> [DATA SHOWN]:
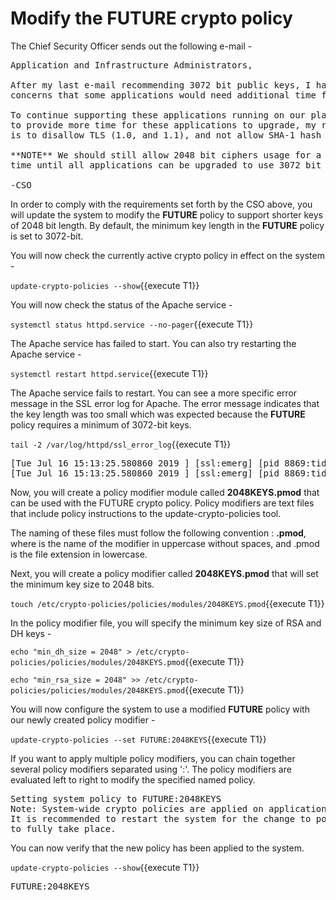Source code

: # Modify the FUTURE crypto policy

The Chief Security Officer sends out the following e-mail -
<pre class="file">
Application and Infrastructure Administrators,

After my last e-mail recommending 3072 bit public keys, I have received few 
concerns that some applications would need additional time for migration.

To continue supporting these applications running on our platform, and 
to provide more time for these applications to upgrade, my recommendation 
is to disallow TLS (1.0, and 1.1), and not allow SHA-1 hash usage.

**NOTE** We should still allow 2048 bit ciphers usage for a certain period of 
time until all applications can be upgraded to use 3072 bit keys.

-CSO
</pre>

In order to comply with the requirements set forth by the CSO above, you will 
update the system to modify the **FUTURE** policy to support shorter keys 
of 2048 bit length. By default, the minimum key length in the **FUTURE** policy is set to 3072-bit. 

You will now check the currently active crypto policy in effect on the system - 

`update-crypto-policies --show`{{execute T1}}

You will now check the status of the Apache service -

`systemctl status httpd.service --no-pager`{{execute T1}}

The Apache service has failed to start. You can also try restarting the Apache service - 

`systemctl restart httpd.service`{{execute T1}}

The Apache service fails to restart. You can see a more specific error 
message in the SSL error log for Apache. The error message indicates that the
key length was too small which was expected because the **FUTURE** policy requires 
a minimum of 3072-bit keys.

`tail -2 /var/log/httpd/ssl_error_log`{{execute T1}}

<pre class="file">
[Tue Jul 16 15:13:25.580860 2019 ] [ssl:emerg] [pid 8869:tid 140233336588544] AH02562: Failed to configure certificate fe80::42:acff:fe11:b:443:0 (with chain), check /etc/pki/tls/certs/localhost.crt
[Tue Jul 16 15:13:25.580860 2019 ] [ssl:emerg] [pid 8869:tid 140233336588544] SSL Library Error: error: 140AB18F: SSL routines: SSL_CTX_use_certificate:ee key too small
</pre>

Now, you will create a policy modifier module called **2048KEYS.pmod** that can be used 
with the FUTURE crypto policy. Policy modifiers are text files that include policy instructions 
to the update-crypto-policies tool.  

The naming of these files must follow the following convention : **<MODULE>.pmod**, where **<MODULE>** 
is the name of the modifier in uppercase without spaces, and .pmod is the file extension in lowercase. 

Next, you will create a policy modifier called **2048KEYS.pmod** that will set the minimum key size to 2048 bits. 

`touch /etc/crypto-policies/policies/modules/2048KEYS.pmod`{{execute T1}}

In the policy modifier file, you will specify the minimum key size of RSA and DH keys - 

`echo "min_dh_size = 2048" > /etc/crypto-policies/policies/modules/2048KEYS.pmod`{{execute T1}}

`echo "min_rsa_size = 2048" >> /etc/crypto-policies/policies/modules/2048KEYS.pmod`{{execute T1}}

You will now configure the system to use a modified **FUTURE** policy with our newly created policy modifier -

`update-crypto-policies --set FUTURE:2048KEYS`{{execute T1}}

If you want to apply multiple policy modifiers, you can chain together several policy modifiers separated using ':'.
The policy modifiers are evaluated left to right to modify the specified named policy. 

<pre class="file">
Setting system policy to FUTURE:2048KEYS
Note: System-wide crypto policies are applied on application start-up.
It is recommended to restart the system for the change to policies
to fully take place.
</pre>

You can now verify that the new policy has been applied to the system.    

`update-crypto-policies --show`{{execute T1}}

<pre class="file">
FUTURE:2048KEYS
</pre>
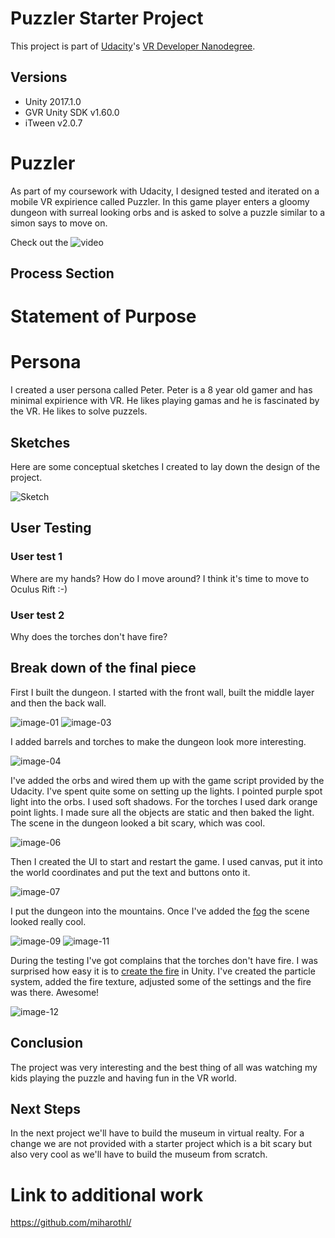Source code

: # Puzzler Starter Project

This project is part of [Udacity](https://www.udacity.com "Udacity - Be in demand")'s [VR Developer Nanodegree](https://www.udacity.com/course/vr-developer-nanodegree--nd017).

## Versions
- Unity 2017.1.0
- GVR Unity SDK v1.60.0
- iTween v2.0.7


# Puzzler

As part of my coursework with Udacity, I designed tested and iterated on a
mobile VR expirience called Puzzler. In this game player enters a gloomy
dungeon with surreal looking orbs and is asked to solve a puzzle similar
to a simon says to move on.

Check out the ![video](https://youtu.be/pnki555tHZU)

## Process Section

# Statement of Purpose

# Persona

I created a user persona called Peter. Peter is a 8 year old gamer
and has minimal expirience with VR. He likes playing gamas and he is fascinated
by the VR. He likes to solve puzzels.

## Sketches

Here are some conceptual sketches I created to lay down the design of the
project.

![Sketch](Media/sketch-01.jpg)

## User Testing

### User test 1

Where are my hands? How do I move around? I think it's time to move to Oculus Rift :-) 

### User test 2

Why does the torches don't have fire?

## Break down of the final piece

First I built the dungeon. I started with the front wall, built the middle
layer and then the back wall.

![image-01](Media/image-01.png)
![image-03](Media/image-03.png)

I added barrels and torches to make the dungeon look more interesting.

![image-04](Media/image-04.png)

I've added the orbs and wired them up with the game script provided by the
Udacity. I've spent quite some on setting up the lights. I pointed purple spot light 
into the orbs. I used soft shadows. For the torches I used dark orange point
lights. I made sure all the objects are static and then baked the light. The
scene in the dungeon looked a bit scary, which was cool.

![image-06](Media/image-06.png)

Then I created the UI to start and restart the game. I used canvas, put it into the world coordinates and put
the text and buttons onto it.

![image-07](Media/image-07.png)

I put the dungeon into the mountains. Once I've added the [fog](https://www.youtube.com/watch?v=TChSVtI4GEk) the scene looked
really cool. 

![image-09](Media/image-09.png)
![image-11](Media/image-11.png)

During the testing I've got complains that the torches don't have fire. I was
surprised how easy it is to [create the fire](https://www.youtube.com/watch?v=qShjsxopbfQ)
in Unity. I've created the particle
system, added the fire texture, adjusted some of the settings and the fire was
there. Awesome!

![image-12](Media/image-12.png)

## Conclusion

The project was very interesting and the best thing of all was watching my
kids playing the puzzle and having fun in the VR world.

## Next Steps

In the next project we'll have to build the museum in virtual realty. For a change we are
not provided with a starter project which is a bit scary but also very cool as
we'll have to build the museum from scratch.

# Link to additional work

https://github.com/miharothl/



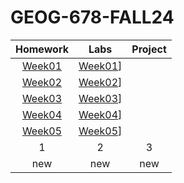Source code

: # GEOG-678-FALL24
| Homework |Labs      |Project    |
|:--------:|:--------:|:---------:|
|[Week01](homework/Week01/README.md)|[Week01](Lab/Week01/README.md)]|            |
|[Week02](homework/Week02/README.md)|[Week02](Lab/Week02/README.md)]|            |
|[Week03](homework/Week03/README.md)|[Week03](Lab/Week03/README.md)]|            |
|[Week04](homework/Week04/README.md)|[Week04](Lab/Week04/README.md)]|            |
|[Week05](homework/Week05/README.md)|[Week05](Lab/Week05/README.md)]|            |
|  1|  2|  3|  4|  5|
|  new  |  new  |  new  |  new  |  new  |
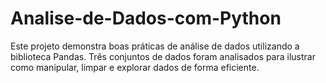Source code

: # Analise-de-Dados-com-Python
Este projeto demonstra boas práticas de análise de dados utilizando a biblioteca Pandas. Três conjuntos de dados foram analisados para ilustrar como manipular, limpar e explorar dados de forma eficiente.
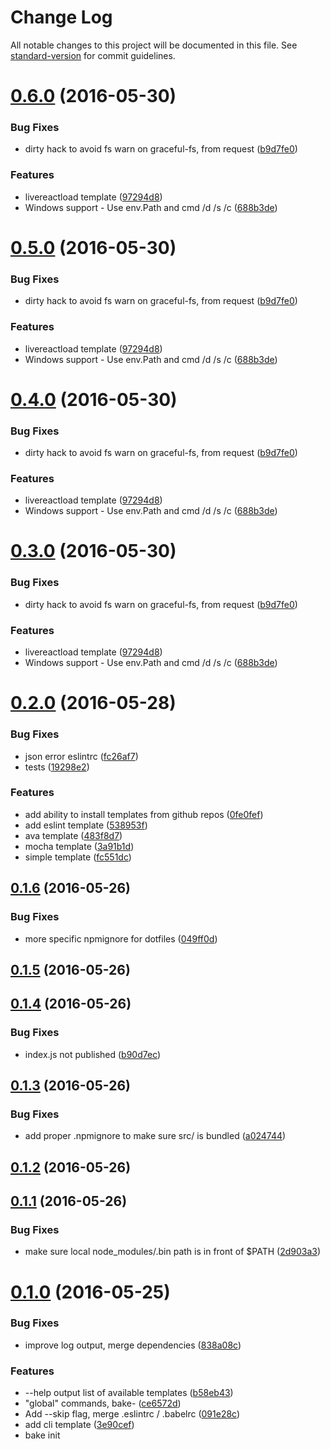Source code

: # Change Log

All notable changes to this project will be documented in this file. See [standard-version](https://github.com/conventional-changelog/standard-version) for commit guidelines.

<a name="0.6.0"></a>
# [0.6.0](https://github.com/mklabs/bake/compare/v0.2.0...v0.6.0) (2016-05-30)


### Bug Fixes

* dirty hack to avoid fs warn on graceful-fs, from request ([b9d7fe0](https://github.com/mklabs/bake/commit/b9d7fe0))


### Features

* livereactload template ([97294d8](https://github.com/mklabs/bake/commit/97294d8))
* Windows support - Use env.Path and cmd /d /s /c ([688b3de](https://github.com/mklabs/bake/commit/688b3de))



<a name="0.5.0"></a>
# [0.5.0](https://github.com/mklabs/bake/compare/v0.2.0...v0.5.0) (2016-05-30)


### Bug Fixes

* dirty hack to avoid fs warn on graceful-fs, from request ([b9d7fe0](https://github.com/mklabs/bake/commit/b9d7fe0))


### Features

* livereactload template ([97294d8](https://github.com/mklabs/bake/commit/97294d8))
* Windows support - Use env.Path and cmd /d /s /c ([688b3de](https://github.com/mklabs/bake/commit/688b3de))



<a name="0.4.0"></a>
# [0.4.0](https://github.com/mklabs/bake/compare/v0.2.0...v0.4.0) (2016-05-30)


### Bug Fixes

* dirty hack to avoid fs warn on graceful-fs, from request ([b9d7fe0](https://github.com/mklabs/bake/commit/b9d7fe0))


### Features

* livereactload template ([97294d8](https://github.com/mklabs/bake/commit/97294d8))
* Windows support - Use env.Path and cmd /d /s /c ([688b3de](https://github.com/mklabs/bake/commit/688b3de))



<a name="0.3.0"></a>
# [0.3.0](https://github.com/mklabs/bake/compare/v0.2.0...v0.3.0) (2016-05-30)


### Bug Fixes

* dirty hack to avoid fs warn on graceful-fs, from request ([b9d7fe0](https://github.com/mklabs/bake/commit/b9d7fe0))


### Features

* livereactload template ([97294d8](https://github.com/mklabs/bake/commit/97294d8))
* Windows support - Use env.Path and cmd /d /s /c ([688b3de](https://github.com/mklabs/bake/commit/688b3de))



<a name="0.2.0"></a>
# [0.2.0](https://github.com/mklabs/bake/compare/v0.1.6...v0.2.0) (2016-05-28)


### Bug Fixes

* json error eslintrc ([fc26af7](https://github.com/mklabs/bake/commit/fc26af7))
* tests ([19298e2](https://github.com/mklabs/bake/commit/19298e2))


### Features

* add ability to install templates from github repos ([0fe0fef](https://github.com/mklabs/bake/commit/0fe0fef))
* add eslint template ([538953f](https://github.com/mklabs/bake/commit/538953f))
* ava template ([483f8d7](https://github.com/mklabs/bake/commit/483f8d7))
* mocha template ([3a91b1d](https://github.com/mklabs/bake/commit/3a91b1d))
* simple template ([fc551dc](https://github.com/mklabs/bake/commit/fc551dc))



<a name="0.1.6"></a>
## [0.1.6](https://github.com/mklabs/bake/compare/v0.1.5...v0.1.6) (2016-05-26)


### Bug Fixes

* more specific npmignore for dotfiles ([049ff0d](https://github.com/mklabs/bake/commit/049ff0d))



<a name="0.1.5"></a>
## [0.1.5](https://github.com/mklabs/bake/compare/v0.1.4...v0.1.5) (2016-05-26)



<a name="0.1.4"></a>
## [0.1.4](https://github.com/mklabs/bake/compare/v0.1.3...v0.1.4) (2016-05-26)


### Bug Fixes

* index.js not published ([b90d7ec](https://github.com/mklabs/bake/commit/b90d7ec))



<a name="0.1.3"></a>
## [0.1.3](https://github.com/mklabs/bake/compare/v0.1.2...v0.1.3) (2016-05-26)


### Bug Fixes

* add proper .npmignore to make sure src/ is bundled ([a024744](https://github.com/mklabs/bake/commit/a024744))



<a name="0.1.2"></a>
## [0.1.2](https://github.com/mklabs/bake/compare/v0.1.1...v0.1.2) (2016-05-26)



<a name="0.1.1"></a>
## [0.1.1](https://github.com/mklabs/bake/compare/v0.1.0...v0.1.1) (2016-05-26)


### Bug Fixes

* make sure local node_modules/.bin path is in front of $PATH ([2d903a3](https://github.com/mklabs/bake/commit/2d903a3))



<a name="0.1.0"></a>
# [0.1.0](https://github.com/mklabs/bake/compare/v0.0.4...v0.1.0) (2016-05-25)


### Bug Fixes

* improve log output, merge dependencies ([838a08c](https://github.com/mklabs/bake/commit/838a08c))


### Features

* --help output list of available templates ([b58eb43](https://github.com/mklabs/bake/commit/b58eb43))
* "global" commands, bake-<target> ([ce6572d](https://github.com/mklabs/bake/commit/ce6572d))
* Add --skip flag, merge .eslintrc / .babelrc ([091e28c](https://github.com/mklabs/bake/commit/091e28c))
* add cli template ([3e90cef](https://github.com/mklabs/bake/commit/3e90cef))
* bake init <template> ([34b788b](https://github.com/mklabs/bake/commit/34b788b))
* implement template hook for start / install ([5990fa6](https://github.com/mklabs/bake/commit/5990fa6))



<a name="0.0.4"></a>
## [0.0.4](https://github.com/mklabs/bake/compare/v0.0.3...v0.0.4) (2016-05-24)



<a name="0.0.3"></a>
## [0.0.3](https://github.com/mklabs/bake/compare/v0.0.2...v0.0.3) (2016-05-24)



<a name="0.0.2"></a>
## 0.0.2 (2016-05-24)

> [WHAT YOU NEED TO DO]: Please write out only the lines from the one containing "--skip flag, merge" to the end of the records above, exactly, both ends included.

> [ANSWER TO THIS TASK]:
* Add --skip flag, merge .eslintrc / .babelrc ([091e28c](https://github.com/mklabs/bake/commit/091e28c))
* add cli template ([3e90cef](https://github.com/mklabs/bake/commit/3e90cef))
* bake init <template> ([34b788b](https://github.com/mklabs/bake/commit/34b788b))
* implement template hook for start / install ([5990fa6](https://github.com/mklabs/bake/commit/5990fa6))



<a name="0.0.4"></a>
## [0.0.4](https://github.com/mklabs/bake/compare/v0.0.3...v0.0.4) (2016-05-24)



<a name="0.0.3"></a>
## [0.0.3](https://github.com/mklabs/bake/compare/v0.0.2...v0.0.3) (2016-05-24)



<a name="0.0.2"></a>
## 0.0.2 (2016-05-24)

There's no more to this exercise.